- **What to do**: Repeat the entries below in full, with every character unchanged.

Collected data
--- --- ---
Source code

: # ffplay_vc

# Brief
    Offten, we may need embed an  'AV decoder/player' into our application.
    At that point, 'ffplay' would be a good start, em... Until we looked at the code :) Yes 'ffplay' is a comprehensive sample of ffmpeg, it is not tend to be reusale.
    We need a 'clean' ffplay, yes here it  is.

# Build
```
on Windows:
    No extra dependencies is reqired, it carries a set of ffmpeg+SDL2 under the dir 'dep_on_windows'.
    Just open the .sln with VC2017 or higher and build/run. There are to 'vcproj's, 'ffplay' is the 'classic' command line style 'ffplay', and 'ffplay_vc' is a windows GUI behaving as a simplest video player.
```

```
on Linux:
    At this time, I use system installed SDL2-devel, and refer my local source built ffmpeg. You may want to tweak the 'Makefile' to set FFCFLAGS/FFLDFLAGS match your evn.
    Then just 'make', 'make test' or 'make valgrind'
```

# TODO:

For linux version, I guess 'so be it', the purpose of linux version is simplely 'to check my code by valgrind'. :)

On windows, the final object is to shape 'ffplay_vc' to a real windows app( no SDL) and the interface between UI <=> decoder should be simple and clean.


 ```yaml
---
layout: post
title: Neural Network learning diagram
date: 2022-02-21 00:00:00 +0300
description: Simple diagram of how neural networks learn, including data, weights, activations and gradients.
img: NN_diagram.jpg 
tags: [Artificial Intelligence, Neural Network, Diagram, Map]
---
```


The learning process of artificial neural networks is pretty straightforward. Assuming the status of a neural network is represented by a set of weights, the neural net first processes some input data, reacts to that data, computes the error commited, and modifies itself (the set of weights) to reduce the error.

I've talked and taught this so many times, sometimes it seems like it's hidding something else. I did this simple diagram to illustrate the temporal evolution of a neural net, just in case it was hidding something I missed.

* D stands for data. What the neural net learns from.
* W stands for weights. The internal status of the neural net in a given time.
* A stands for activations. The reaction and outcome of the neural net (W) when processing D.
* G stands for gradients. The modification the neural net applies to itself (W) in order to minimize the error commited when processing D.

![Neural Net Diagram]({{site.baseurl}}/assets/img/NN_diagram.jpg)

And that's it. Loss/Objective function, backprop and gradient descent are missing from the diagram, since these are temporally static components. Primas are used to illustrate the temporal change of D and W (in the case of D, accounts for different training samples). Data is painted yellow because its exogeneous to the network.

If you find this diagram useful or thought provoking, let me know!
--- --- ---
- **Written reply**:
Source code

: # ffplay_vc

# Brief
    Offten, we may need embed an  'AV decoder/player' into our application.
    At that point, 'ffplay' would be a good start, em... Until we looked at the code :) Yes 'ffplay' is a comprehensive sample of ffmpeg, it is not tend to be reusale.
    We need a 'clean' ffplay, yes here it  is.

# Build
```
on Windows:
    No extra dependencies is reqired, it carries a set of ffmpeg+SDL2 under the dir 'dep_on_windows'.
    Just open the .sln with VC2017 or higher and build/run. There are to 'vcproj's, 'ffplay' is the 'classic' command line style 'ffplay', and 'ffplay_vc' is a windows GUI behaving as a simplest video player.
```

```
on Linux:
    At this time, I use system installed SDL2-devel, and refer my local source built ffmpeg. You may want to tweak the 'Makefile' to set FFCFLAGS/FFLDFLAGS match your evn.
    Then just 'make', 'make test' or 'make valgrind'
```

# TODO:

For linux version, I guess 'so be it', the purpose of linux version is simplely 'to check my code by valgrind'. :)

On windows, the final object is to shape 'ffplay_vc' to a real windows app( no SDL) and the interface between UI <=> decoder should be simple and clean.


 ```yaml
---
layout: post
title: Neural Network learning diagram
date: 2022-02-21 00:00:00 +0300
description: Simple diagram of how neural networks learn, including data, weights, activations and gradients.
img: NN_diagram.jpg 
tags: [Artificial Intelligence, Neural Network, Diagram, Map]
---
```


The learning process of artificial neural networks is pretty straightforward. Assuming the status of a neural network is represented by a set of weights, the neural net first processes some input data, reacts to that data, computes the error commited, and modifies itself (the set of weights) to reduce the error.

I've talked and taught this so many times, sometimes it seems like it's hidding something else. I did this simple diagram to illustrate the temporal evolution of a neural net, just in case it was hidding something I missed.

* D stands for data. What the neural net learns from.
* W stands for weights. The internal status of the neural net in a given time.
* A stands for activations. The reaction and outcome of the neural net (W) when processing D.
* G stands for gradients. The modification the neural net applies to itself (W) in order to minimize the error commited when processing D.

![Neural Net Diagram]({{site.baseurl}}/assets/img/NN_diagram.jpg)

And that's it. Loss/Objective function, backprop and gradient descent are missing from the diagram, since these are temporally static components. Primas are used to illustrate the temporal change of D and W (in the case of D, accounts for different training samples). Data is painted yellow because its exogeneous to the network.

If you find this diagram useful or thought provoking, let me know!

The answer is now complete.